What to do: Give back the lines of the entries below exactly as written, from the first line to the line holding "- [ ] AntDesign", both included, with the pictures omitted.

Input records:
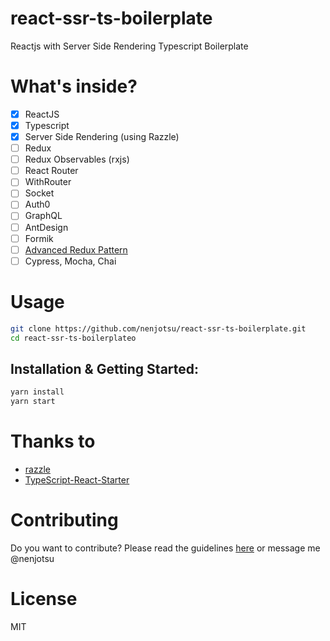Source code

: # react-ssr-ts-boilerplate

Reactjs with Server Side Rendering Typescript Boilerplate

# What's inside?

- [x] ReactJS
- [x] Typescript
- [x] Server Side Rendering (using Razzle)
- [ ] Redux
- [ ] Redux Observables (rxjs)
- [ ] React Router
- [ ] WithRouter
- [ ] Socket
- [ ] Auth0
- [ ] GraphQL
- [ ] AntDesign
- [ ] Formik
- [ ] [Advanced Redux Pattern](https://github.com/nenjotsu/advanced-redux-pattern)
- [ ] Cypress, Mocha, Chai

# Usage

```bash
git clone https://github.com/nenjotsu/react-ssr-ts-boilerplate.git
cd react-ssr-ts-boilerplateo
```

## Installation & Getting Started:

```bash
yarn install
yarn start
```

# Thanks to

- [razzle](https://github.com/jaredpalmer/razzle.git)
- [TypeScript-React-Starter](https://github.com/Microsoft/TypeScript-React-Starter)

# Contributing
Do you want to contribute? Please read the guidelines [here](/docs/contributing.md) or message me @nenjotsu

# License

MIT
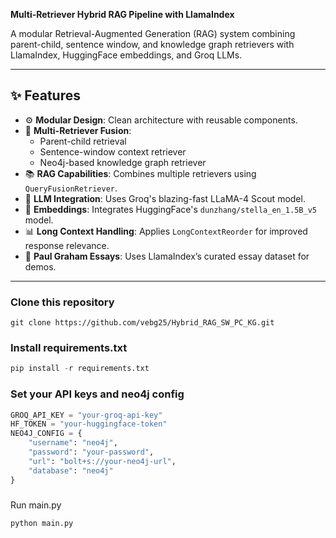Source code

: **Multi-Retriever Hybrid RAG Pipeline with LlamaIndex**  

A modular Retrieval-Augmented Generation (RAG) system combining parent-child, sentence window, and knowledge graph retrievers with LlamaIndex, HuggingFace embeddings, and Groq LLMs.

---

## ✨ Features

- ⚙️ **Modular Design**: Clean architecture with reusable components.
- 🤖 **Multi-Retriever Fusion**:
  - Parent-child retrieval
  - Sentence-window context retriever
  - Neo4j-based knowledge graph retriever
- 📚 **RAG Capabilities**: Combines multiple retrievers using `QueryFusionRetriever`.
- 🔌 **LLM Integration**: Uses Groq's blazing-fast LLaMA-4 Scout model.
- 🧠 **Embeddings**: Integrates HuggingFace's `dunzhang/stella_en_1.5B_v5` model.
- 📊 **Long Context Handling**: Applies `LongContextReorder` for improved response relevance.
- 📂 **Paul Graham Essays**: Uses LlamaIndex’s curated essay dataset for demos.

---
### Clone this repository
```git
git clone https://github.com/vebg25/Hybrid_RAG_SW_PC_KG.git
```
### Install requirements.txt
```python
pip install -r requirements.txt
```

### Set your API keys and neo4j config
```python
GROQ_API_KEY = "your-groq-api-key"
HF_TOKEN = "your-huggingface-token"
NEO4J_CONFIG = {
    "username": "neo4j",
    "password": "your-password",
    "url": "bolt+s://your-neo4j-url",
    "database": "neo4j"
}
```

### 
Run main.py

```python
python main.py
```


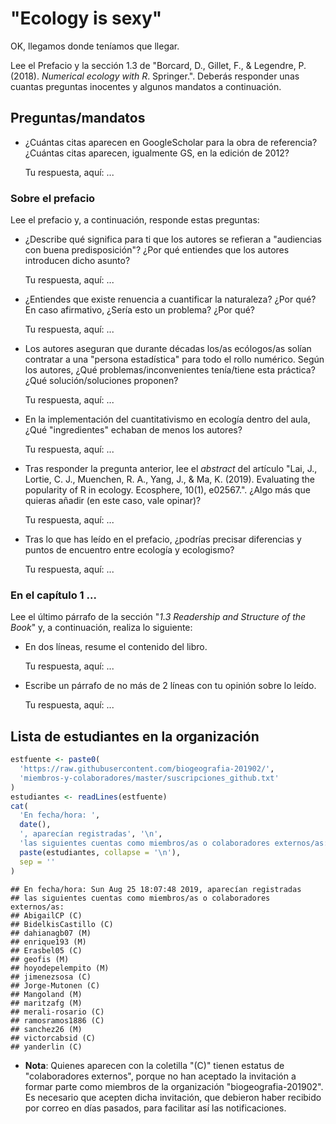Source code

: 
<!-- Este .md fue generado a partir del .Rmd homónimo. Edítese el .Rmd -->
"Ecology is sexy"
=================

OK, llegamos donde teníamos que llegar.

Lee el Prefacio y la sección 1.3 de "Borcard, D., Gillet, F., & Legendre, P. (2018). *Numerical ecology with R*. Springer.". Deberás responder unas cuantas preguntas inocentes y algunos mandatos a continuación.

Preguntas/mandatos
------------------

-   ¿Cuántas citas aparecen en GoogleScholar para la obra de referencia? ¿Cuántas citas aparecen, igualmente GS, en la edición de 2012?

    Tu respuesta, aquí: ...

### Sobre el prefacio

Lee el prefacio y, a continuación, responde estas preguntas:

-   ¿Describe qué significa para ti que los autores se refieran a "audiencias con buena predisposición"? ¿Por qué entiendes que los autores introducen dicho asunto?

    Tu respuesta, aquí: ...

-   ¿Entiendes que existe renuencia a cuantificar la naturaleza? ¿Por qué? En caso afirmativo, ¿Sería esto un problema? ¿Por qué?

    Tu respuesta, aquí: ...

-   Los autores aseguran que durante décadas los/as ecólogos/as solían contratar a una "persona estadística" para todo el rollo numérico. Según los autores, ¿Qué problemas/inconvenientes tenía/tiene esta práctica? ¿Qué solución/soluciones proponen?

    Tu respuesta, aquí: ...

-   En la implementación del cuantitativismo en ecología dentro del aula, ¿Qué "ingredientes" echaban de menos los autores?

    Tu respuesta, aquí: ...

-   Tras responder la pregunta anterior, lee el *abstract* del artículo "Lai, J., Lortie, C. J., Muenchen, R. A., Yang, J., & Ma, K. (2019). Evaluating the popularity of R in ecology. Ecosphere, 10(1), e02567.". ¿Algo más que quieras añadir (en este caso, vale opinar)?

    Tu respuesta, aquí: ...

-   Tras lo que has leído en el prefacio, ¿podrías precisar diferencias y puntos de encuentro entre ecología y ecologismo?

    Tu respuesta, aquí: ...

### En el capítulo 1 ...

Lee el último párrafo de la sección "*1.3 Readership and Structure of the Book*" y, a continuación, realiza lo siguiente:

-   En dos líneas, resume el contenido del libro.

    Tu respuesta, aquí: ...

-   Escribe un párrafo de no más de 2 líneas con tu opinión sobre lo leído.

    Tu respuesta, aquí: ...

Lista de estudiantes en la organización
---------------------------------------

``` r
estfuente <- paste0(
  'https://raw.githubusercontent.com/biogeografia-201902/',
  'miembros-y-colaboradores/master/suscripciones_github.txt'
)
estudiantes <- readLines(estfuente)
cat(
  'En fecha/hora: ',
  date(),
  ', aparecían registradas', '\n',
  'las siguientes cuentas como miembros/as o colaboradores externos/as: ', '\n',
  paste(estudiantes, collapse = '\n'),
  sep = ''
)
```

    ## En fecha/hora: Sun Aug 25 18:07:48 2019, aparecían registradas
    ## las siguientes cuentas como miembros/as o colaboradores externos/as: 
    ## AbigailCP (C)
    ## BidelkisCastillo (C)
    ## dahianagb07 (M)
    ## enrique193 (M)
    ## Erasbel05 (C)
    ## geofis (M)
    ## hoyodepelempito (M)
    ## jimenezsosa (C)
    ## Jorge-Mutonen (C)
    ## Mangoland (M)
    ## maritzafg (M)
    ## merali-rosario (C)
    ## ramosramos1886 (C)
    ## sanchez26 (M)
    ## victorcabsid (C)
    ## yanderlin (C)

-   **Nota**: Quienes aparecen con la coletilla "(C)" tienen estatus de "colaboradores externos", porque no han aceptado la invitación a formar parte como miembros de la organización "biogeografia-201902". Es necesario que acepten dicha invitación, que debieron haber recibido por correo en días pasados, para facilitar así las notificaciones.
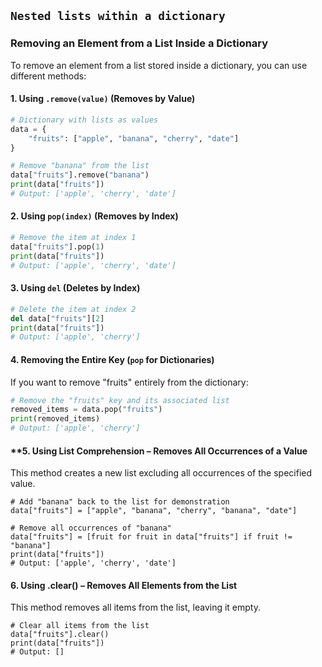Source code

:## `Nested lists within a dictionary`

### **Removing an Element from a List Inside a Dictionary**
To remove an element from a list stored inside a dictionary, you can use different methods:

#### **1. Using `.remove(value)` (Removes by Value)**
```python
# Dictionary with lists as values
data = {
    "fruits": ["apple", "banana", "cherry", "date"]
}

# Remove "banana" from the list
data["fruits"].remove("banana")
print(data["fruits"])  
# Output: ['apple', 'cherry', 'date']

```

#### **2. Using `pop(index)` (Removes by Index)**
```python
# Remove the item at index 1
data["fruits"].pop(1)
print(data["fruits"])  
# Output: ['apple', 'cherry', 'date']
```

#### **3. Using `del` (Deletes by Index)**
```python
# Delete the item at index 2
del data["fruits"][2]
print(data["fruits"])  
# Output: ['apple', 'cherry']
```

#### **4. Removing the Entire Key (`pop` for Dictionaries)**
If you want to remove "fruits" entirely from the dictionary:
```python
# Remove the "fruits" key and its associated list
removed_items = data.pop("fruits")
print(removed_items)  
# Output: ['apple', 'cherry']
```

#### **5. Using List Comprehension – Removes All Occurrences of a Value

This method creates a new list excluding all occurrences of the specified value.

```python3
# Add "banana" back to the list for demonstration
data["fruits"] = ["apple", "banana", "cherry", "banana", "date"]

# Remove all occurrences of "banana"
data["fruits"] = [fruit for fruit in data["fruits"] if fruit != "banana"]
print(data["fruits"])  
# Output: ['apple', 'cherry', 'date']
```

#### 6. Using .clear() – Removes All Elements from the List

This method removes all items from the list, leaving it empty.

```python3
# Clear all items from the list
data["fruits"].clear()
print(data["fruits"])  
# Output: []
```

Solution to this task:
Source code

: # react-ssr-ts-boilerplate

Reactjs with Server Side Rendering Typescript Boilerplate

# What's inside?

- [x] ReactJS
- [x] Typescript
- [x] Server Side Rendering (using Razzle)
- [ ] Redux
- [ ] Redux Observables (rxjs)
- [ ] React Router
- [ ] WithRouter
- [ ] Socket
- [ ] Auth0
- [ ] GraphQL
- [ ] AntDesign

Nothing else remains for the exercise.